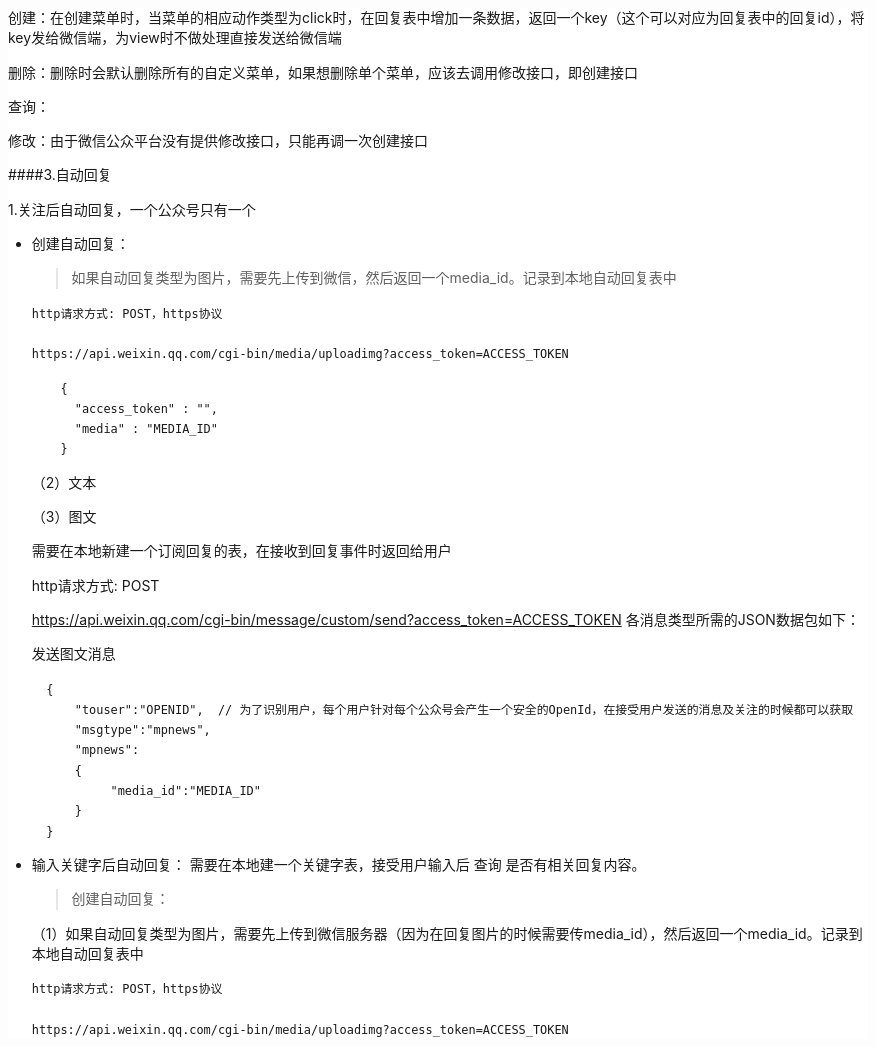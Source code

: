   创建：在创建菜单时，当菜单的相应动作类型为click时，在回复表中增加一条数据，返回一个key（这个可以对应为回复表中的回复id），将key发给微信端，为view时不做处理直接发送给微信端

  删除：删除时会默认删除所有的自定义菜单，如果想删除单个菜单，应该去调用修改接口，即创建接口

  查询：

  修改：由于微信公众平台没有提供修改接口，只能再调一次创建接口

####3.自动回复
  
  1.关注后自动回复，一个公众号只有一个

  * 创建自动回复：

      >如果自动回复类型为图片，需要先上传到微信，然后返回一个media_id。记录到本地自动回复表中

        http请求方式: POST，https协议

        https://api.weixin.qq.com/cgi-bin/media/uploadimg?access_token=ACCESS_TOKEN
        
      ```
          {
            "access_token" : "",
            "media" : "MEDIA_ID"
          }
      ```

      （2）文本

      （3）图文


      需要在本地新建一个订阅回复的表，在接收到回复事件时返回给用户

      http请求方式: POST

      https://api.weixin.qq.com/cgi-bin/message/custom/send?access_token=ACCESS_TOKEN
      各消息类型所需的JSON数据包如下：

      发送图文消息
    ```
      {
          "touser":"OPENID",  // 为了识别用户，每个用户针对每个公众号会产生一个安全的OpenId，在接受用户发送的消息及关注的时候都可以获取
          "msgtype":"mpnews",
          "mpnews":
          {
               "media_id":"MEDIA_ID"
          }
      }
    ```
  * 输入关键字后自动回复：  需要在本地建一个关键字表，接受用户输入后 查询 是否有相关回复内容。


    >创建自动回复：

      （1）如果自动回复类型为图片，需要先上传到微信服务器（因为在回复图片的时候需要传media_id），然后返回一个media_id。记录到本地自动回复表中

        http请求方式: POST，https协议

        https://api.weixin.qq.com/cgi-bin/media/uploadimg?access_token=ACCESS_TOKEN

§

Repeat the listing above exactly, omitting the pictures it contains.

Source code

:   创建：在创建菜单时，当菜单的相应动作类型为click时，在回复表中增加一条数据，返回一个key（这个可以对应为回复表中的回复id），将key发给微信端，为view时不做处理直接发送给微信端

  删除：删除时会默认删除所有的自定义菜单，如果想删除单个菜单，应该去调用修改接口，即创建接口

  查询：

  修改：由于微信公众平台没有提供修改接口，只能再调一次创建接口

####3.自动回复
  
  1.关注后自动回复，一个公众号只有一个

  * 创建自动回复：

      >如果自动回复类型为图片，需要先上传到微信，然后返回一个media_id。记录到本地自动回复表中

        http请求方式: POST，https协议

        https://api.weixin.qq.com/cgi-bin/media/uploadimg?access_token=ACCESS_TOKEN
        
      ```
          {
            "access_token" : "",
            "media" : "MEDIA_ID"
          }
      ```

      （2）文本

      （3）图文


      需要在本地新建一个订阅回复的表，在接收到回复事件时返回给用户

      http请求方式: POST

      https://api.weixin.qq.com/cgi-bin/message/custom/send?access_token=ACCESS_TOKEN
      各消息类型所需的JSON数据包如下：

      发送图文消息
    ```
      {
          "touser":"OPENID",  // 为了识别用户，每个用户针对每个公众号会产生一个安全的OpenId，在接受用户发送的消息及关注的时候都可以获取
          "msgtype":"mpnews",
          "mpnews":
          {
               "media_id":"MEDIA_ID"
          }
      }
    ```
  * 输入关键字后自动回复：  需要在本地建一个关键字表，接受用户输入后 查询 是否有相关回复内容。


    >创建自动回复：

      （1）如果自动回复类型为图片，需要先上传到微信服务器（因为在回复图片的时候需要传media_id），然后返回一个media_id。记录到本地自动回复表中

        http请求方式: POST，https协议

        https://api.weixin.qq.com/cgi-bin/media/uploadimg?access_token=ACCESS_TOKEN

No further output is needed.